Retype every entry below without any change.

_THE DATA_
-.-.-
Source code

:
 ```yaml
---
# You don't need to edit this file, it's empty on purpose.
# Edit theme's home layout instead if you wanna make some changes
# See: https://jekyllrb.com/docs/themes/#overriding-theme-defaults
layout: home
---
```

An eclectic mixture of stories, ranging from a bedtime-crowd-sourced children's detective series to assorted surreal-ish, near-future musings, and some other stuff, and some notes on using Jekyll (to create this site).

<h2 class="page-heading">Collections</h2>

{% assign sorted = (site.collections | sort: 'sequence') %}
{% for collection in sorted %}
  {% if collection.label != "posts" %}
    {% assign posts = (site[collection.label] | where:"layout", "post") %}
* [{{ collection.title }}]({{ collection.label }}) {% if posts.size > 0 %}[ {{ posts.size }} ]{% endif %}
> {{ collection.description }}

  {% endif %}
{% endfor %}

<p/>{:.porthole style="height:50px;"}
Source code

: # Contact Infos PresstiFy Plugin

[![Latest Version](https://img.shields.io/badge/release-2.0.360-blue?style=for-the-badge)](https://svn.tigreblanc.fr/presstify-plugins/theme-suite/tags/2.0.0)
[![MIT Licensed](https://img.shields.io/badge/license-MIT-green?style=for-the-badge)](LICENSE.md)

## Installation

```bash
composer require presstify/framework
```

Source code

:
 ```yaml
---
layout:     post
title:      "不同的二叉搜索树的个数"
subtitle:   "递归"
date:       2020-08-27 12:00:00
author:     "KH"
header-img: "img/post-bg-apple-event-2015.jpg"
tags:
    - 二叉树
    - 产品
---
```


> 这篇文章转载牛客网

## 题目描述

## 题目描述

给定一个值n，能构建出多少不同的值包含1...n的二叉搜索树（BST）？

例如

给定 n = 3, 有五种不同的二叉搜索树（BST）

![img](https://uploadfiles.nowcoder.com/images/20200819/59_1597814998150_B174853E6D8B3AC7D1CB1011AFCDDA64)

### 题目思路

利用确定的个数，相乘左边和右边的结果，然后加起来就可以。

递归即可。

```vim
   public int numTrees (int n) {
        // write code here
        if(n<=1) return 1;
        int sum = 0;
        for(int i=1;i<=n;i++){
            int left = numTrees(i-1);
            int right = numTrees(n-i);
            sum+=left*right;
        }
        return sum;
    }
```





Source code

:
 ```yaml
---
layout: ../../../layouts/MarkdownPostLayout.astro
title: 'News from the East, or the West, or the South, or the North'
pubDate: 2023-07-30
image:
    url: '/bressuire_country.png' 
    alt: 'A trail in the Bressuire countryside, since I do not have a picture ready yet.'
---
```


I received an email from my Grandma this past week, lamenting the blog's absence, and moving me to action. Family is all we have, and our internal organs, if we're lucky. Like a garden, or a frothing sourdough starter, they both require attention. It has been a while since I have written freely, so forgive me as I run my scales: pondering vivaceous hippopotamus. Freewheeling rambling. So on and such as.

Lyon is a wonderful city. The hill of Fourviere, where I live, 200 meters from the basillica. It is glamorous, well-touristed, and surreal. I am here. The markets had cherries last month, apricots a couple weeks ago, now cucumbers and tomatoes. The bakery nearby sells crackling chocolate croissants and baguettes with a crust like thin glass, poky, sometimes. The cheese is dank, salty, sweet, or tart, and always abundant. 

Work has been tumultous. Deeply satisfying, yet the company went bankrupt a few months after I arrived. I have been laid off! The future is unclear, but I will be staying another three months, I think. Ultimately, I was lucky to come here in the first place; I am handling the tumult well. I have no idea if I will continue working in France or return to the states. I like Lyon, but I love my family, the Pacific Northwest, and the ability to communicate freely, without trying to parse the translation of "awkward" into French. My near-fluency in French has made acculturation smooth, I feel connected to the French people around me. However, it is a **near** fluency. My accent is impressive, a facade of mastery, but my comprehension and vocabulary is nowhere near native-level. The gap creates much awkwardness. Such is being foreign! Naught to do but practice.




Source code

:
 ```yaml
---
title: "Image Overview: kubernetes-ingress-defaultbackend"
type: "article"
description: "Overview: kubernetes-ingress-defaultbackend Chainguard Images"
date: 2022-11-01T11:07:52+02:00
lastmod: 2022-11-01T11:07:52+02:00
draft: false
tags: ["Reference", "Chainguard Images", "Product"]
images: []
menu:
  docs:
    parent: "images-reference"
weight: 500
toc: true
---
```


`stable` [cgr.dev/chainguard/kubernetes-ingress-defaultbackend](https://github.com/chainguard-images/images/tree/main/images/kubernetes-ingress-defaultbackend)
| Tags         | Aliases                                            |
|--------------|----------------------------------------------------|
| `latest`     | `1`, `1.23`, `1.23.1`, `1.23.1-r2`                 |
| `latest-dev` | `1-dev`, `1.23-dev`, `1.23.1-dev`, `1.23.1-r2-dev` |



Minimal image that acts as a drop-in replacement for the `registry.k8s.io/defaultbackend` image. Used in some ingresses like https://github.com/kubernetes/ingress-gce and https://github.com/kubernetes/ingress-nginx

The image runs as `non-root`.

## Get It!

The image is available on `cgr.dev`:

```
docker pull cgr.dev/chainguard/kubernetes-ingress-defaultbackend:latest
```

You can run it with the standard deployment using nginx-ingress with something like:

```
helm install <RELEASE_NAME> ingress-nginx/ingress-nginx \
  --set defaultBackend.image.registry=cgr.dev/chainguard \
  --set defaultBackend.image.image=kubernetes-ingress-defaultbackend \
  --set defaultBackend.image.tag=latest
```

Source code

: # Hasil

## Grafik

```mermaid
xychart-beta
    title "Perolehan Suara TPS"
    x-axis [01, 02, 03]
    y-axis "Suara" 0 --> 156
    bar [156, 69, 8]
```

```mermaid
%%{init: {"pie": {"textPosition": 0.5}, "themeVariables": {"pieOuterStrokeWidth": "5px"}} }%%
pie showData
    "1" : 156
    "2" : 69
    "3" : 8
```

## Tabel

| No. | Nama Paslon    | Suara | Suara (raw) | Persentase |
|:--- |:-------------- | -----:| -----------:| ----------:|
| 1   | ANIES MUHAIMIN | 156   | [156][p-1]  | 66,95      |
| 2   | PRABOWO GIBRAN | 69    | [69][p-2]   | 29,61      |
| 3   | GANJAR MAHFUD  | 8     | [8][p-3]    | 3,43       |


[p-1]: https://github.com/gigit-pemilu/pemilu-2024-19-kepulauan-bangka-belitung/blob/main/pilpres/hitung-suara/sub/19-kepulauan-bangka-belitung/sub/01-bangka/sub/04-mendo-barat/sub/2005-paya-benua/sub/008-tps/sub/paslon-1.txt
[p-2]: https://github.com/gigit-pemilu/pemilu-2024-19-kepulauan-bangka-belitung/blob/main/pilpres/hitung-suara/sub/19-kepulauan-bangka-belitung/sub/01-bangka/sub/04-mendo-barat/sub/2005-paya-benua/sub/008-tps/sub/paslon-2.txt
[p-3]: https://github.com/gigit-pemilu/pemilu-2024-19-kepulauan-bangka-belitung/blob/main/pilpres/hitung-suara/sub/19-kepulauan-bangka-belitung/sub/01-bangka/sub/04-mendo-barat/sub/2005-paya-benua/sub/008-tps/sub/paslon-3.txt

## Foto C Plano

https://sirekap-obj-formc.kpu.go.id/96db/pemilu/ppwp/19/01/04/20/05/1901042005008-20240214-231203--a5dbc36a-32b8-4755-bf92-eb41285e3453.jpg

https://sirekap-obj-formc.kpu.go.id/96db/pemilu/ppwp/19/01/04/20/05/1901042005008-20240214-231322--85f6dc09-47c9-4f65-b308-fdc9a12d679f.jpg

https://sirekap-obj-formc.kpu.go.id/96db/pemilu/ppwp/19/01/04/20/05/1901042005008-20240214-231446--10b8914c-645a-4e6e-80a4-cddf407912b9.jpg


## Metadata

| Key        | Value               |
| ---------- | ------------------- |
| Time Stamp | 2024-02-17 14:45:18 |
-.-.-
_EXERCISE RESULT_
Source code

:
 ```yaml
---
# You don't need to edit this file, it's empty on purpose.
# Edit theme's home layout instead if you wanna make some changes
# See: https://jekyllrb.com/docs/themes/#overriding-theme-defaults
layout: home
---
```

An eclectic mixture of stories, ranging from a bedtime-crowd-sourced children's detective series to assorted surreal-ish, near-future musings, and some other stuff, and some notes on using Jekyll (to create this site).

<h2 class="page-heading">Collections</h2>

{% assign sorted = (site.collections | sort: 'sequence') %}
{% for collection in sorted %}
  {% if collection.label != "posts" %}
    {% assign posts = (site[collection.label] | where:"layout", "post") %}
* [{{ collection.title }}]({{ collection.label }}) {% if posts.size > 0 %}[ {{ posts.size }} ]{% endif %}
> {{ collection.description }}

  {% endif %}
{% endfor %}

<p/>{:.porthole style="height:50px;"}
Source code

: # Contact Infos PresstiFy Plugin

[![Latest Version](https://img.shields.io/badge/release-2.0.360-blue?style=for-the-badge)](https://svn.tigreblanc.fr/presstify-plugins/theme-suite/tags/2.0.0)
[![MIT Licensed](https://img.shields.io/badge/license-MIT-green?style=for-the-badge)](LICENSE.md)

## Installation

```bash
composer require presstify/framework
```

Source code

:
 ```yaml
---
layout:     post
title:      "不同的二叉搜索树的个数"
subtitle:   "递归"
date:       2020-08-27 12:00:00
author:     "KH"
header-img: "img/post-bg-apple-event-2015.jpg"
tags:
    - 二叉树
    - 产品
---
```


> 这篇文章转载牛客网

## 题目描述

## 题目描述

给定一个值n，能构建出多少不同的值包含1...n的二叉搜索树（BST）？

例如

给定 n = 3, 有五种不同的二叉搜索树（BST）

![img](https://uploadfiles.nowcoder.com/images/20200819/59_1597814998150_B174853E6D8B3AC7D1CB1011AFCDDA64)

### 题目思路

利用确定的个数，相乘左边和右边的结果，然后加起来就可以。

递归即可。

```vim
   public int numTrees (int n) {
        // write code here
        if(n<=1) return 1;
        int sum = 0;
        for(int i=1;i<=n;i++){
            int left = numTrees(i-1);
            int right = numTrees(n-i);
            sum+=left*right;
        }
        return sum;
    }
```





Source code

:
 ```yaml
---
layout: ../../../layouts/MarkdownPostLayout.astro
title: 'News from the East, or the West, or the South, or the North'
pubDate: 2023-07-30
image:
    url: '/bressuire_country.png' 
    alt: 'A trail in the Bressuire countryside, since I do not have a picture ready yet.'
---
```


I received an email from my Grandma this past week, lamenting the blog's absence, and moving me to action. Family is all we have, and our internal organs, if we're lucky. Like a garden, or a frothing sourdough starter, they both require attention. It has been a while since I have written freely, so forgive me as I run my scales: pondering vivaceous hippopotamus. Freewheeling rambling. So on and such as.

Lyon is a wonderful city. The hill of Fourviere, where I live, 200 meters from the basillica. It is glamorous, well-touristed, and surreal. I am here. The markets had cherries last month, apricots a couple weeks ago, now cucumbers and tomatoes. The bakery nearby sells crackling chocolate croissants and baguettes with a crust like thin glass, poky, sometimes. The cheese is dank, salty, sweet, or tart, and always abundant. 

Work has been tumultous. Deeply satisfying, yet the company went bankrupt a few months after I arrived. I have been laid off! The future is unclear, but I will be staying another three months, I think. Ultimately, I was lucky to come here in the first place; I am handling the tumult well. I have no idea if I will continue working in France or return to the states. I like Lyon, but I love my family, the Pacific Northwest, and the ability to communicate freely, without trying to parse the translation of "awkward" into French. My near-fluency in French has made acculturation smooth, I feel connected to the French people around me. However, it is a **near** fluency. My accent is impressive, a facade of mastery, but my comprehension and vocabulary is nowhere near native-level. The gap creates much awkwardness. Such is being foreign! Naught to do but practice.




Source code

:
 ```yaml
---
title: "Image Overview: kubernetes-ingress-defaultbackend"
type: "article"
description: "Overview: kubernetes-ingress-defaultbackend Chainguard Images"
date: 2022-11-01T11:07:52+02:00
lastmod: 2022-11-01T11:07:52+02:00
draft: false
tags: ["Reference", "Chainguard Images", "Product"]
images: []
menu:
  docs:
    parent: "images-reference"
weight: 500
toc: true
---
```


`stable` [cgr.dev/chainguard/kubernetes-ingress-defaultbackend](https://github.com/chainguard-images/images/tree/main/images/kubernetes-ingress-defaultbackend)
| Tags         | Aliases                                            |
|--------------|----------------------------------------------------|
| `latest`     | `1`, `1.23`, `1.23.1`, `1.23.1-r2`                 |
| `latest-dev` | `1-dev`, `1.23-dev`, `1.23.1-dev`, `1.23.1-r2-dev` |



Minimal image that acts as a drop-in replacement for the `registry.k8s.io/defaultbackend` image. Used in some ingresses like https://github.com/kubernetes/ingress-gce and https://github.com/kubernetes/ingress-nginx

The image runs as `non-root`.

## Get It!

The image is available on `cgr.dev`:

```
docker pull cgr.dev/chainguard/kubernetes-ingress-defaultbackend:latest
```

You can run it with the standard deployment using nginx-ingress with something like:

```
helm install <RELEASE_NAME> ingress-nginx/ingress-nginx \
  --set defaultBackend.image.registry=cgr.dev/chainguard \
  --set defaultBackend.image.image=kubernetes-ingress-defaultbackend \
  --set defaultBackend.image.tag=latest
```

Source code

: # Hasil

## Grafik

```mermaid
xychart-beta
    title "Perolehan Suara TPS"
    x-axis [01, 02, 03]
    y-axis "Suara" 0 --> 156
    bar [156, 69, 8]
```

```mermaid
%%{init: {"pie": {"textPosition": 0.5}, "themeVariables": {"pieOuterStrokeWidth": "5px"}} }%%
pie showData
    "1" : 156
    "2" : 69
    "3" : 8
```

## Tabel

| No. | Nama Paslon    | Suara | Suara (raw) | Persentase |
|:--- |:-------------- | -----:| -----------:| ----------:|
| 1   | ANIES MUHAIMIN | 156   | [156][p-1]  | 66,95      |
| 2   | PRABOWO GIBRAN | 69    | [69][p-2]   | 29,61      |
| 3   | GANJAR MAHFUD  | 8     | [8][p-3]    | 3,43       |


[p-1]: https://github.com/gigit-pemilu/pemilu-2024-19-kepulauan-bangka-belitung/blob/main/pilpres/hitung-suara/sub/19-kepulauan-bangka-belitung/sub/01-bangka/sub/04-mendo-barat/sub/2005-paya-benua/sub/008-tps/sub/paslon-1.txt
[p-2]: https://github.com/gigit-pemilu/pemilu-2024-19-kepulauan-bangka-belitung/blob/main/pilpres/hitung-suara/sub/19-kepulauan-bangka-belitung/sub/01-bangka/sub/04-mendo-barat/sub/2005-paya-benua/sub/008-tps/sub/paslon-2.txt
[p-3]: https://github.com/gigit-pemilu/pemilu-2024-19-kepulauan-bangka-belitung/blob/main/pilpres/hitung-suara/sub/19-kepulauan-bangka-belitung/sub/01-bangka/sub/04-mendo-barat/sub/2005-paya-benua/sub/008-tps/sub/paslon-3.txt

## Foto C Plano

https://sirekap-obj-formc.kpu.go.id/96db/pemilu/ppwp/19/01/04/20/05/1901042005008-20240214-231203--a5dbc36a-32b8-4755-bf92-eb41285e3453.jpg

https://sirekap-obj-formc.kpu.go.id/96db/pemilu/ppwp/19/01/04/20/05/1901042005008-20240214-231322--85f6dc09-47c9-4f65-b308-fdc9a12d679f.jpg

https://sirekap-obj-formc.kpu.go.id/96db/pemilu/ppwp/19/01/04/20/05/1901042005008-20240214-231446--10b8914c-645a-4e6e-80a4-cddf407912b9.jpg


## Metadata

| Key        | Value               |
| ---------- | ------------------- |
| Time Stamp | 2024-02-17 14:45:18 |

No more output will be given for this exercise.